Timeshare in Spain is or was very typical, especially in the Canary Islands or Málaga.
We all know the story: “Tourists were sold holiday weeks in resorts or holiday clubs with very aggressive selling techniques. Customers were asked to sign the contracts and deposit paid immediately before the one-day offer was canceled. They convinced customers that it was an investment and that they could sell their timeshare contract very easily in the future. Unfortunately, that was not the truth. Furthermore, there were maintenance fees and charges that were increasing every year and that couldn’t be afforded by some of these timeshare owners. Some of the timeshare owners even took loans to afford these fees that were higher and higher. They were told that they could pass their investment to their children, but what they thought they were passing were just debts an high charges for a week that they could almost never book.”

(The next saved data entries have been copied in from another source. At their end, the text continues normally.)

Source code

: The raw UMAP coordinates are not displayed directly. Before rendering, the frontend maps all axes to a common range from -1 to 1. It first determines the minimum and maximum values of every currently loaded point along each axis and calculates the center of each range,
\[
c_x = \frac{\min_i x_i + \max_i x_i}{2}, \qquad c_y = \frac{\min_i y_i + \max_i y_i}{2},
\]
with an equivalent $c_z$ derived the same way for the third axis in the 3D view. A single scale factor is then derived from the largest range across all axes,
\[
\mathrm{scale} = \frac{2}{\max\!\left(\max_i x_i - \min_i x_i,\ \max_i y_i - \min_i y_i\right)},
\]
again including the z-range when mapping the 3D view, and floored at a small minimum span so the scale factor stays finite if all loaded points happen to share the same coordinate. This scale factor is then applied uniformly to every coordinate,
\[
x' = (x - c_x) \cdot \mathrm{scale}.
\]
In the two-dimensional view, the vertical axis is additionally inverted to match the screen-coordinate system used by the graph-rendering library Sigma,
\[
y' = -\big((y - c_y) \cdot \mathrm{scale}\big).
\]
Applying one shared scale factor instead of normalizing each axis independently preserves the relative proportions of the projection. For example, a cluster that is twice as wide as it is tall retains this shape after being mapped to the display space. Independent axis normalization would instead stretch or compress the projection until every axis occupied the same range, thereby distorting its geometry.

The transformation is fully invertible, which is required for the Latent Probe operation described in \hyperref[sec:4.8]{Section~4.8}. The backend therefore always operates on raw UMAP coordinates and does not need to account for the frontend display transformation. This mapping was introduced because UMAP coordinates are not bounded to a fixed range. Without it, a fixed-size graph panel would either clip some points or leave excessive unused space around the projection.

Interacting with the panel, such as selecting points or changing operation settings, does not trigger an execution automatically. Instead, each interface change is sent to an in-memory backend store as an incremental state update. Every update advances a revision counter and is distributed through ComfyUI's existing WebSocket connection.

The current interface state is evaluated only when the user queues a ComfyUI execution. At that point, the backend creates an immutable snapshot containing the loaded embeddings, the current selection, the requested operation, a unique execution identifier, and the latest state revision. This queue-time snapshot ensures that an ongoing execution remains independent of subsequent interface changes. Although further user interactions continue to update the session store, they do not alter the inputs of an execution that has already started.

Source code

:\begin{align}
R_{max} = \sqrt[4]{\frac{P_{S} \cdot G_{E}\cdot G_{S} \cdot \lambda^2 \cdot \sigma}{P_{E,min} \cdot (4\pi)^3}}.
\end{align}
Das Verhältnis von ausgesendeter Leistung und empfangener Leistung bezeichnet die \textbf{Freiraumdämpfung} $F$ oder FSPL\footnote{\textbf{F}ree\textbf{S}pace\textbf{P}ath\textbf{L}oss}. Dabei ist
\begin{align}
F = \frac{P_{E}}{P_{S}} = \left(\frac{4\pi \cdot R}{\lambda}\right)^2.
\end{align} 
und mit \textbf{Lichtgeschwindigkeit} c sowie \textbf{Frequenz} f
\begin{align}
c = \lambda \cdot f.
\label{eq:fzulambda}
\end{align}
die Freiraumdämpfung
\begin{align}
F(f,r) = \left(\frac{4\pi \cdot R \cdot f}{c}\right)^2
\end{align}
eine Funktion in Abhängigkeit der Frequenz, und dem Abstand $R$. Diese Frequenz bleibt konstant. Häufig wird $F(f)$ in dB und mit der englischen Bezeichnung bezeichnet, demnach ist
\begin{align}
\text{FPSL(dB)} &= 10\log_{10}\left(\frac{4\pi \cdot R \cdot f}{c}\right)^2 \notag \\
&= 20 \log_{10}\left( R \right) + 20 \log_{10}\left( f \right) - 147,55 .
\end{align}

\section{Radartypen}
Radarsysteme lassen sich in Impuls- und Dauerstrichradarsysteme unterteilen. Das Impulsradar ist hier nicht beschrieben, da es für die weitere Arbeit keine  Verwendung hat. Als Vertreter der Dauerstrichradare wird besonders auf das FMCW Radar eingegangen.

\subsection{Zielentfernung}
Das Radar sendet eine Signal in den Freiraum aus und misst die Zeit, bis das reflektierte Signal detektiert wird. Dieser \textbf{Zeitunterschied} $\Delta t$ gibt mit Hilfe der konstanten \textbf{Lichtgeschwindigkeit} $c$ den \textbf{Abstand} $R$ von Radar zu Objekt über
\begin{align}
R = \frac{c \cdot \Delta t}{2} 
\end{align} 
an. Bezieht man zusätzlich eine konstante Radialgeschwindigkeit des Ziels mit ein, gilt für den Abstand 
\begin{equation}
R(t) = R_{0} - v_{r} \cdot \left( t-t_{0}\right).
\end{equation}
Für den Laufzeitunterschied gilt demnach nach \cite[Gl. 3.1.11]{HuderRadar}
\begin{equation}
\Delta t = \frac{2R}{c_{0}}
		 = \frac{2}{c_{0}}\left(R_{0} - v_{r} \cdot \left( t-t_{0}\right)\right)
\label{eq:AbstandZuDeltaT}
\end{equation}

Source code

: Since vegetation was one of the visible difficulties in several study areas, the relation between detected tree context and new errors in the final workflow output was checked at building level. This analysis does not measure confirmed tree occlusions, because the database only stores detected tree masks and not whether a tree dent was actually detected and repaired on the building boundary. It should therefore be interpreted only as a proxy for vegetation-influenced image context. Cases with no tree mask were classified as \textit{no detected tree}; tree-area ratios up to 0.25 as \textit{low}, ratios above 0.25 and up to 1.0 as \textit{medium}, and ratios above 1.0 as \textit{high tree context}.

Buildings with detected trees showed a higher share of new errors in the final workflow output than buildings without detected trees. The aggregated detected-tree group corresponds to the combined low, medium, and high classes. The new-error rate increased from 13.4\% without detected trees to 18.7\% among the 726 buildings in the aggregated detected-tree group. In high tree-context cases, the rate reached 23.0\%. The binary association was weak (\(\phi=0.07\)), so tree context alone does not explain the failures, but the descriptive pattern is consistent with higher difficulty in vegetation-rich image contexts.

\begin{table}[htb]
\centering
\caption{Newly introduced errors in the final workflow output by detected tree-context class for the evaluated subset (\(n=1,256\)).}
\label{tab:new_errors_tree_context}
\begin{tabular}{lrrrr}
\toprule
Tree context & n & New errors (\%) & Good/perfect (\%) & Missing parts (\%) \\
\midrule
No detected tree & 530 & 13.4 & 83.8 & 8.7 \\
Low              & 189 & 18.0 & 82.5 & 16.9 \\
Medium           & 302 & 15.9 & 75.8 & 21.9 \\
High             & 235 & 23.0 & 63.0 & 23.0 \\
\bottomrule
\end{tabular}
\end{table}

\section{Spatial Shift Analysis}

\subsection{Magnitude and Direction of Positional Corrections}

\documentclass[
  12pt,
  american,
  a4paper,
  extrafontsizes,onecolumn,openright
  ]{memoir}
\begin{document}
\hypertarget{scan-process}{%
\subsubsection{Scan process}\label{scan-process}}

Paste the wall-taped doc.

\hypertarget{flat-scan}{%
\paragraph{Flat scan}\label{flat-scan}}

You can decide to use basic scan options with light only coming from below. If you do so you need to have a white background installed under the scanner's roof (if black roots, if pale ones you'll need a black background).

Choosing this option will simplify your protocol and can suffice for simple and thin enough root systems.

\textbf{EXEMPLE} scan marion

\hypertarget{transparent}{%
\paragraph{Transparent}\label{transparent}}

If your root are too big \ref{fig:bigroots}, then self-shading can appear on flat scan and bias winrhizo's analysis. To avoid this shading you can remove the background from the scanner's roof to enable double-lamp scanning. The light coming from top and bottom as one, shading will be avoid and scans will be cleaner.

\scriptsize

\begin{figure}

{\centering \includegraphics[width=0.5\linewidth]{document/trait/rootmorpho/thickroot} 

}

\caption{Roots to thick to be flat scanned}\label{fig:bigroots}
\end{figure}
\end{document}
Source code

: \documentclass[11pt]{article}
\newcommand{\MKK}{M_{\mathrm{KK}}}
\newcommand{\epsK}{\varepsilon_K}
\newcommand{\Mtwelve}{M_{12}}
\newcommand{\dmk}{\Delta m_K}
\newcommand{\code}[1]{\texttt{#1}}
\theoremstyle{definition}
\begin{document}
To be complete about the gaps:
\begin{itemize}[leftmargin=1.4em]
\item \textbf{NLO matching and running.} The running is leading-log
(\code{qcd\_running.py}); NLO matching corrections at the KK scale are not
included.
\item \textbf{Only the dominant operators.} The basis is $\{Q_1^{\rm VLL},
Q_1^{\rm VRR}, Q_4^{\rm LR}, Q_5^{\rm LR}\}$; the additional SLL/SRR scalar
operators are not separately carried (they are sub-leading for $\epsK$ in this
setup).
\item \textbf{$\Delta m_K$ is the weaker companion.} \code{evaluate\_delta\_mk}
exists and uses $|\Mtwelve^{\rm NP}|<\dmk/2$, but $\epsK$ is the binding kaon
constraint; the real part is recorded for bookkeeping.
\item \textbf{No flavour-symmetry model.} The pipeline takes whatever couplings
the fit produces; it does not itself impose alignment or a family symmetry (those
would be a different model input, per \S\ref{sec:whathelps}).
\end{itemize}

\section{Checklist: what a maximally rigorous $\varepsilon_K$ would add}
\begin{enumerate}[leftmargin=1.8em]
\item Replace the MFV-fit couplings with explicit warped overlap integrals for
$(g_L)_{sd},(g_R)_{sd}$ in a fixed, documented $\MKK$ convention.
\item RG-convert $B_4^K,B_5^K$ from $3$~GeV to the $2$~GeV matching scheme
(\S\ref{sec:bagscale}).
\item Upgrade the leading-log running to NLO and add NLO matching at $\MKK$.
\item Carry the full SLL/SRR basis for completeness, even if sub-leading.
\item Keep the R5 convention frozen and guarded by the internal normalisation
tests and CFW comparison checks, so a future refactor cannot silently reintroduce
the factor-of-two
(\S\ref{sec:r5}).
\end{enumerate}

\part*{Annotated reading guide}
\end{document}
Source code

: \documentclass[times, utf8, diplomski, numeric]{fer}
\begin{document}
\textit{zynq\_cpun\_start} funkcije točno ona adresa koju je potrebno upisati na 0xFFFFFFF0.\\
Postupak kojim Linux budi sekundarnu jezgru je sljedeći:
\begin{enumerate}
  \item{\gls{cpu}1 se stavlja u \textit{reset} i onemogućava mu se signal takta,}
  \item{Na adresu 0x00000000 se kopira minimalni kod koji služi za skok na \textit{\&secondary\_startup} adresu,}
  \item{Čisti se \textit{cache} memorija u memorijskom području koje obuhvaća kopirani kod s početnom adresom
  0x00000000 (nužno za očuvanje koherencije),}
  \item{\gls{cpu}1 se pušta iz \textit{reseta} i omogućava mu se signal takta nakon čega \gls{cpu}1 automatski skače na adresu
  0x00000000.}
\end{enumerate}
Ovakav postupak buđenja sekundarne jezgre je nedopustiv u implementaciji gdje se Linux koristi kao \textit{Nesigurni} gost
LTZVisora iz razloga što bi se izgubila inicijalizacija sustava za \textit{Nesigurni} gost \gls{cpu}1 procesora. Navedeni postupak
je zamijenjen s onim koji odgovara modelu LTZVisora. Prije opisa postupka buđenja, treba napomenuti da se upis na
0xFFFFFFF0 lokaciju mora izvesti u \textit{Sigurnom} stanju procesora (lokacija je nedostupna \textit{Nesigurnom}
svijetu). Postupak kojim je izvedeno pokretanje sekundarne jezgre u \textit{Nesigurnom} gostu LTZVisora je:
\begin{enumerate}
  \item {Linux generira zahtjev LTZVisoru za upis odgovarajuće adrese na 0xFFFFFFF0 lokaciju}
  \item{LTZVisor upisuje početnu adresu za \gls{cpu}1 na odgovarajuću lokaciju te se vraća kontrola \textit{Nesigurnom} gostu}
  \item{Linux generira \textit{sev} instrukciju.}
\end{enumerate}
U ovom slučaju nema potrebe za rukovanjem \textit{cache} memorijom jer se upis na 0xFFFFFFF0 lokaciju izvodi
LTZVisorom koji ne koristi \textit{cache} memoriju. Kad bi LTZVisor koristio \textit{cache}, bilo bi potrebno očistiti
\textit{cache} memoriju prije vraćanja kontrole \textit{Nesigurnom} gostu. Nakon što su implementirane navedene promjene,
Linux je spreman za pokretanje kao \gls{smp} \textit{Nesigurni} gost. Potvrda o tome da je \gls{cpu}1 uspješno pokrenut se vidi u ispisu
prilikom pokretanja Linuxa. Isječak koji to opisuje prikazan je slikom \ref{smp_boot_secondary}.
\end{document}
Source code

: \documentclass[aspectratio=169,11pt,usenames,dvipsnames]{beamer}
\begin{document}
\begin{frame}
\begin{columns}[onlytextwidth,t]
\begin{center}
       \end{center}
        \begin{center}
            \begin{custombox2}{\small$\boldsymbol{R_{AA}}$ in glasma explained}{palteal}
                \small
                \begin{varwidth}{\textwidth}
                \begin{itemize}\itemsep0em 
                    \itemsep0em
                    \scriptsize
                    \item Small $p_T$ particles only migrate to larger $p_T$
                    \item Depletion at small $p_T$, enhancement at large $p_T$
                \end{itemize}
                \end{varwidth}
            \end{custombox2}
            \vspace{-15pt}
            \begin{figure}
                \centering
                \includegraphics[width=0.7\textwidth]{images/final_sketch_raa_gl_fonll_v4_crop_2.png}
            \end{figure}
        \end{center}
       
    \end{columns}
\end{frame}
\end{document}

Sadly, this is a very common story. However, if you find yourself in this situation, we can help you get rid of your timeshare contract if one of the following applies to you:
- Payments and deposits made (or signing a loan) within two weeks of signing the contract (or before 3 months since signing the contract).
- Floating weeks (not having a fixed week for a specific property).
- Perpetual contracts (50 years or more or without time limit).
If this is your case, contact us because you have the opportunity to cancel your timeshare contract and claim the amounts you paid for it.
The Spanish Supreme Court ruled that timeshare contracts with just one of the before mentioned characteristics are unenforceable and void. Especially, contracts signed since 1999.
Timeshare owners are winning the claims and the contracts are declared void according to Spanish Law and the precedent set by the Judgment of Spanish Supreme Court on 15th January 2015.